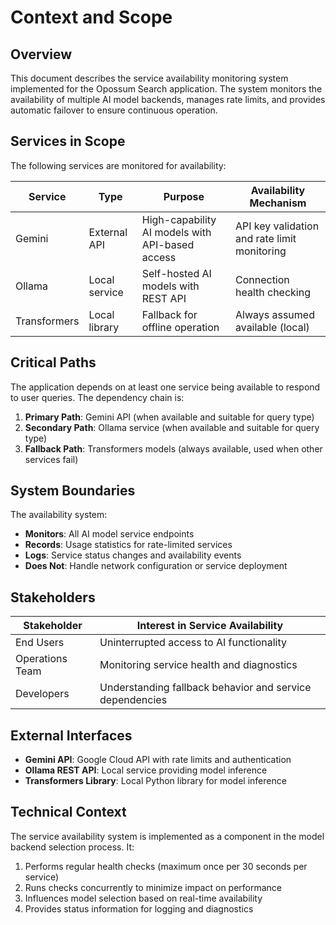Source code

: # Context and Scope

## Overview

This document describes the service availability monitoring system implemented for the Opossum Search application. The
system monitors the availability of multiple AI model backends, manages rate limits, and provides automatic failover to
ensure continuous operation.

## Services in Scope

The following services are monitored for availability:

| Service      | Type          | Purpose                                         | Availability Mechanism                       |
|--------------|---------------|-------------------------------------------------|----------------------------------------------|
| Gemini       | External API  | High-capability AI models with API-based access | API key validation and rate limit monitoring |
| Ollama       | Local service | Self-hosted AI models with REST API             | Connection health checking                   |
| Transformers | Local library | Fallback for offline operation                  | Always assumed available (local)             |

## Critical Paths

The application depends on at least one service being available to respond to user queries. The dependency chain is:

1. **Primary Path**: Gemini API (when available and suitable for query type)
2. **Secondary Path**: Ollama service (when available and suitable for query type)
3. **Fallback Path**: Transformers models (always available, used when other services fail)

## System Boundaries

The availability system:

- **Monitors**: All AI model service endpoints
- **Records**: Usage statistics for rate-limited services
- **Logs**: Service status changes and availability events
- **Does Not**: Handle network configuration or service deployment

## Stakeholders

| Stakeholder     | Interest in Service Availability                         |
|-----------------|----------------------------------------------------------|
| End Users       | Uninterrupted access to AI functionality                 |
| Operations Team | Monitoring service health and diagnostics                |
| Developers      | Understanding fallback behavior and service dependencies |

## External Interfaces

- **Gemini API**: Google Cloud API with rate limits and authentication
- **Ollama REST API**: Local service providing model inference
- **Transformers Library**: Local Python library for model inference

## Technical Context

The service availability system is implemented as a component in the model backend selection process. It:

1. Performs regular health checks (maximum once per 30 seconds per service)
2. Runs checks concurrently to minimize impact on performance
3. Influences model selection based on real-time availability
4. Provides status information for logging and diagnostics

....

__About this task__.
Output should match, line for line, the stretch of the material above from the line holding "ensure continuous operation." through the line holding "Local service |".

__Exercise output__.
ensure continuous operation.

## Services in Scope

The following services are monitored for availability:

| Service      | Type          | Purpose                                         | Availability Mechanism                       |
|--------------|---------------|-------------------------------------------------|----------------------------------------------|
| Gemini       | External API  | High-capability AI models with API-based access | API key validation and rate limit monitoring |
| Ollama       | Local service | Self-hosted AI models with REST API             | Connection health checking                   |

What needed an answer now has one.